[Dataset items]
--- START ---
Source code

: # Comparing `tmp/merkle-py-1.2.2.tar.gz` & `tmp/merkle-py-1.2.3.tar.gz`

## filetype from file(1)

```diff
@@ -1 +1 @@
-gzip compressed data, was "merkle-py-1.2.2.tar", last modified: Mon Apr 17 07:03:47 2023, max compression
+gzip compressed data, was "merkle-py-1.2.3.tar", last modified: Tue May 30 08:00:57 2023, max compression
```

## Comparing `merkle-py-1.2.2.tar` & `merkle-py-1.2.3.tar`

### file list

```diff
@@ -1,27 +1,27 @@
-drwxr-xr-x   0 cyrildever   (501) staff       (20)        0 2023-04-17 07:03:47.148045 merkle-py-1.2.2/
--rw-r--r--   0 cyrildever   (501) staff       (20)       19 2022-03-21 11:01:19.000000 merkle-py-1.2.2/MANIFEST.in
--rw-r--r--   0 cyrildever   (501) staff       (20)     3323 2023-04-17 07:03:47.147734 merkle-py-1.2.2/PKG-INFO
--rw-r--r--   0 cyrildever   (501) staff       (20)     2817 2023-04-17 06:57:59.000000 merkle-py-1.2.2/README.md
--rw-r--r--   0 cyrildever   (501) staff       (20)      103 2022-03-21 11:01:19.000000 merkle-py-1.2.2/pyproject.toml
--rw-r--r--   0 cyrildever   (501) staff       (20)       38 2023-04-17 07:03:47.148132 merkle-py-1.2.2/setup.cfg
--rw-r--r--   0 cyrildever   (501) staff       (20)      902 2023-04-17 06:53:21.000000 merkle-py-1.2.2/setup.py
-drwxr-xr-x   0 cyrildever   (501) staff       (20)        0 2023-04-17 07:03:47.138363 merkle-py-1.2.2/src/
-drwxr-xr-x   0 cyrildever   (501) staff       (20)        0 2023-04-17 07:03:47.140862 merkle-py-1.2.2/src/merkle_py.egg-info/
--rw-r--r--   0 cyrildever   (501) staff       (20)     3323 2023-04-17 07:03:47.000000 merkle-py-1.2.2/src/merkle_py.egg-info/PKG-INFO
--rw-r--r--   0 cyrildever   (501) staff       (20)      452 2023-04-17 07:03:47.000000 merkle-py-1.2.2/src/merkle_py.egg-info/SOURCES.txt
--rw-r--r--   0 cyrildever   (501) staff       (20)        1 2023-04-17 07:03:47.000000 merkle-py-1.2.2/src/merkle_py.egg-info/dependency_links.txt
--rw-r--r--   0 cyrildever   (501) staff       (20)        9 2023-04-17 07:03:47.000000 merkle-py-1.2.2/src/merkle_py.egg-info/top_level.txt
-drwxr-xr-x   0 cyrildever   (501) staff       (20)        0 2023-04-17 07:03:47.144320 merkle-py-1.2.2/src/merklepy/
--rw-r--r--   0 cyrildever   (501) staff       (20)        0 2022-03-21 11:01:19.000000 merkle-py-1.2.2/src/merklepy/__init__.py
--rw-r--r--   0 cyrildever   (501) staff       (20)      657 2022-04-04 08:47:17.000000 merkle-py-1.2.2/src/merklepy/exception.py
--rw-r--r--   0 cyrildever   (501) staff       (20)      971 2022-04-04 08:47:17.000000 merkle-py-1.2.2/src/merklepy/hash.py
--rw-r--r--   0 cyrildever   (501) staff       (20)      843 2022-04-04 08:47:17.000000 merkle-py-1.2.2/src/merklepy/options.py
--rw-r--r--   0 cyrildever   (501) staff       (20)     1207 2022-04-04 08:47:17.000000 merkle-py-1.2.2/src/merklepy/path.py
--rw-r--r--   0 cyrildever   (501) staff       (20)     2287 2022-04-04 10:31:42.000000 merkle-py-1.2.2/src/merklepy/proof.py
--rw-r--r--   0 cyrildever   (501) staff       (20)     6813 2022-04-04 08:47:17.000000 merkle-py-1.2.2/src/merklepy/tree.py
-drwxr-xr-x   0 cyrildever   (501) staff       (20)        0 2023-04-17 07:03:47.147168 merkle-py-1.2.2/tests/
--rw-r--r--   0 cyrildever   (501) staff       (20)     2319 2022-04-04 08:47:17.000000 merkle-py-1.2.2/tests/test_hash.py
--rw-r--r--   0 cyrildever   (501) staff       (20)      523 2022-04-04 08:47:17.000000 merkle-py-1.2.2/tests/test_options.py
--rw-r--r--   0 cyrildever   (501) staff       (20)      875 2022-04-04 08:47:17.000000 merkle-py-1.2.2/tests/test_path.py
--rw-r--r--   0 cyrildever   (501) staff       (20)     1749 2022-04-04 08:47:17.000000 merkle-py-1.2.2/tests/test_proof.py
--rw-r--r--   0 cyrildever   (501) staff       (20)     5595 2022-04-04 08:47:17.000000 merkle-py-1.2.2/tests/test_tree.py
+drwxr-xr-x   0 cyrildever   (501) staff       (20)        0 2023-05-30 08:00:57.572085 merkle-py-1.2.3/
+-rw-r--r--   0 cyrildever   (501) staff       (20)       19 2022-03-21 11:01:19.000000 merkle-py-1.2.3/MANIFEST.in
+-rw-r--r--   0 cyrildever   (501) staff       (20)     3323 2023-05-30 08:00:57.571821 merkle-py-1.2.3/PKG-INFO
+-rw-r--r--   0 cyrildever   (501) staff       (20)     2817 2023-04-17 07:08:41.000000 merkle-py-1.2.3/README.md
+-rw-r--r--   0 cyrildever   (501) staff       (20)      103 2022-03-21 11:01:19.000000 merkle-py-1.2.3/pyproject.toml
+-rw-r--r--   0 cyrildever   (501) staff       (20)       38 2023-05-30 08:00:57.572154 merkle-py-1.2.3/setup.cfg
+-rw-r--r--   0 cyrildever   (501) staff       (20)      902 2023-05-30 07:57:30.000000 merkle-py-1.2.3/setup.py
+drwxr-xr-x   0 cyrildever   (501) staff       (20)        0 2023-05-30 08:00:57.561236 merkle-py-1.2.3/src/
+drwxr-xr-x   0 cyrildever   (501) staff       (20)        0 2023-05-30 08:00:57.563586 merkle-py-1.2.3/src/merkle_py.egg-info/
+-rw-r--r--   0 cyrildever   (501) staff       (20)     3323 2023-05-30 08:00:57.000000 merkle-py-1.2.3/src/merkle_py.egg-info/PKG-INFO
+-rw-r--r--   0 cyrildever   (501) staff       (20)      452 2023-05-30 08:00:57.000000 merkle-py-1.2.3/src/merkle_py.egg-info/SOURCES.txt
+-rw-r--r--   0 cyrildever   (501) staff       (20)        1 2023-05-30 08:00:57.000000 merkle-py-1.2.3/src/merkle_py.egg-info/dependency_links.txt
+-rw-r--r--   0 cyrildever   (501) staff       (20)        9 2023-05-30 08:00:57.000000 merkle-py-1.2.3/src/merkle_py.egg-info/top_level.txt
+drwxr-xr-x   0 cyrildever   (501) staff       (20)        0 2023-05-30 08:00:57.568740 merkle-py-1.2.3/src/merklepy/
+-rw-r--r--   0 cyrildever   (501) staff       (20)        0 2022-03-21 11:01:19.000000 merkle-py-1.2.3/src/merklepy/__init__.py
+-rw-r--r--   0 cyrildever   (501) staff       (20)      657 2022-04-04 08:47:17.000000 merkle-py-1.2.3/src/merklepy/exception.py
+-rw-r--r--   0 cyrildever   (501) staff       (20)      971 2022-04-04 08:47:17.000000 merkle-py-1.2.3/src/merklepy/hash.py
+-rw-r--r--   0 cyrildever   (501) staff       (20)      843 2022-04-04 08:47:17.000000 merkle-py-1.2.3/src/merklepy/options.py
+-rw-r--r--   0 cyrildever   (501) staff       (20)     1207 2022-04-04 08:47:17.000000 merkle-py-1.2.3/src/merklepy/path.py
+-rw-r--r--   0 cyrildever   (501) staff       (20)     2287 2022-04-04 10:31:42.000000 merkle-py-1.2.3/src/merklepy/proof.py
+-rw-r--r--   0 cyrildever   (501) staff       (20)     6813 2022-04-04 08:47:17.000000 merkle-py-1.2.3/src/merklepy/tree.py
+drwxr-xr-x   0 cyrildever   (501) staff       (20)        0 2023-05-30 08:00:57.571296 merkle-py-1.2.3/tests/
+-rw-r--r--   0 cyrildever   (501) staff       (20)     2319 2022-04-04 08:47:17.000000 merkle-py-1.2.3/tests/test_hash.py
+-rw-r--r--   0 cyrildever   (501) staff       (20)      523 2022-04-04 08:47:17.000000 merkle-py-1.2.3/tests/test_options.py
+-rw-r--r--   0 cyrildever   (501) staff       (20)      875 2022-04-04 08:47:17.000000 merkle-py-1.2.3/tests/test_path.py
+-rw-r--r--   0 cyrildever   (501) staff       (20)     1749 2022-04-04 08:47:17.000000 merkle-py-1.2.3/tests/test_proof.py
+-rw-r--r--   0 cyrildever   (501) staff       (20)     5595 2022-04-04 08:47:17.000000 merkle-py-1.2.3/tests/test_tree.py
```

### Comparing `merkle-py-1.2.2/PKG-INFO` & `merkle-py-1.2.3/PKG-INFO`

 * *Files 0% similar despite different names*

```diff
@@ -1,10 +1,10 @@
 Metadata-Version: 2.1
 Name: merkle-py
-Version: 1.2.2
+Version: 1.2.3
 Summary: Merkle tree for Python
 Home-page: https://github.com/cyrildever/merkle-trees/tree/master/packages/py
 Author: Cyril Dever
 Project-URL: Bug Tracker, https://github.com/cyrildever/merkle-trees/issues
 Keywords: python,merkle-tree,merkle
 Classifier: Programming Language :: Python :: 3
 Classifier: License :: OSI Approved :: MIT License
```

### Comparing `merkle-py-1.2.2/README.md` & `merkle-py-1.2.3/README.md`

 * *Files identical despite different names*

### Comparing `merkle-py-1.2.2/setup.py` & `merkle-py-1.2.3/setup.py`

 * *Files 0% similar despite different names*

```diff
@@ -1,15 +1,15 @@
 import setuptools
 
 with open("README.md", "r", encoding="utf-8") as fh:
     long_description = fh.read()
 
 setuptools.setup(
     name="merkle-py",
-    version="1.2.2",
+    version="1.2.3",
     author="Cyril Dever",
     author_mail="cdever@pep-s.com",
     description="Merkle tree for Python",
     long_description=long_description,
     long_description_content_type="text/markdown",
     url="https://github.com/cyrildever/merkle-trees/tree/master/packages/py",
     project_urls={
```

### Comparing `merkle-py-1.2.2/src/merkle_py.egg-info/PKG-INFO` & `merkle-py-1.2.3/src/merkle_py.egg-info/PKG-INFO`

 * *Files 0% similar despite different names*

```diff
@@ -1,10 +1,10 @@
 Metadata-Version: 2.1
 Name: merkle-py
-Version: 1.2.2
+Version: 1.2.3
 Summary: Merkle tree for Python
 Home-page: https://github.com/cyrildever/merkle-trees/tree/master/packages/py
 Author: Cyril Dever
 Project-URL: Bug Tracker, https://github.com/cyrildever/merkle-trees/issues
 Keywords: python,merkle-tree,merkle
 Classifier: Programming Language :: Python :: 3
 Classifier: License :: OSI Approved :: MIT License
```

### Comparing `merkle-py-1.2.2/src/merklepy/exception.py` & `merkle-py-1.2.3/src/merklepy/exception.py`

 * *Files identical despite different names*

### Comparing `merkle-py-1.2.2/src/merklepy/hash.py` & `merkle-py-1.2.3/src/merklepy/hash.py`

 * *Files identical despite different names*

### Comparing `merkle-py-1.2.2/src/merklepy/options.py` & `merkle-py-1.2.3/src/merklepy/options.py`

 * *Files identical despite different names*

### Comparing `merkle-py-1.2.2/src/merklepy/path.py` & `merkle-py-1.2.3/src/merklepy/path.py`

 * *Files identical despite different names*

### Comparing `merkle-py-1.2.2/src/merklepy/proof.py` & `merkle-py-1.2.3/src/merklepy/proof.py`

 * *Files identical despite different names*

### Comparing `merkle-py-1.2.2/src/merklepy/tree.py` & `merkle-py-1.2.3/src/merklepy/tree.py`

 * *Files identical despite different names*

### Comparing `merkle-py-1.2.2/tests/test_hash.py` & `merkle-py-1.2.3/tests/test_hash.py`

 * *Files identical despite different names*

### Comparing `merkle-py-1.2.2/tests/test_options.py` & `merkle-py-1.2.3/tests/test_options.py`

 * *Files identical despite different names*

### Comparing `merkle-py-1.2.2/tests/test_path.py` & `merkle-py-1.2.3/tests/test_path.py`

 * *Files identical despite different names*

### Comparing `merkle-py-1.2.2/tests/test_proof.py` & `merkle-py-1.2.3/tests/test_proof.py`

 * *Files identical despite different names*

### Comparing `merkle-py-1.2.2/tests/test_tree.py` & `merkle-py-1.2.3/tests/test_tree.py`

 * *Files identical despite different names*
--- END ---
ASSIGNMENT:
Looking at the records above, how many lines include "gzip"? Please give the number and nothing more.

EXERCISE ANSWER:
2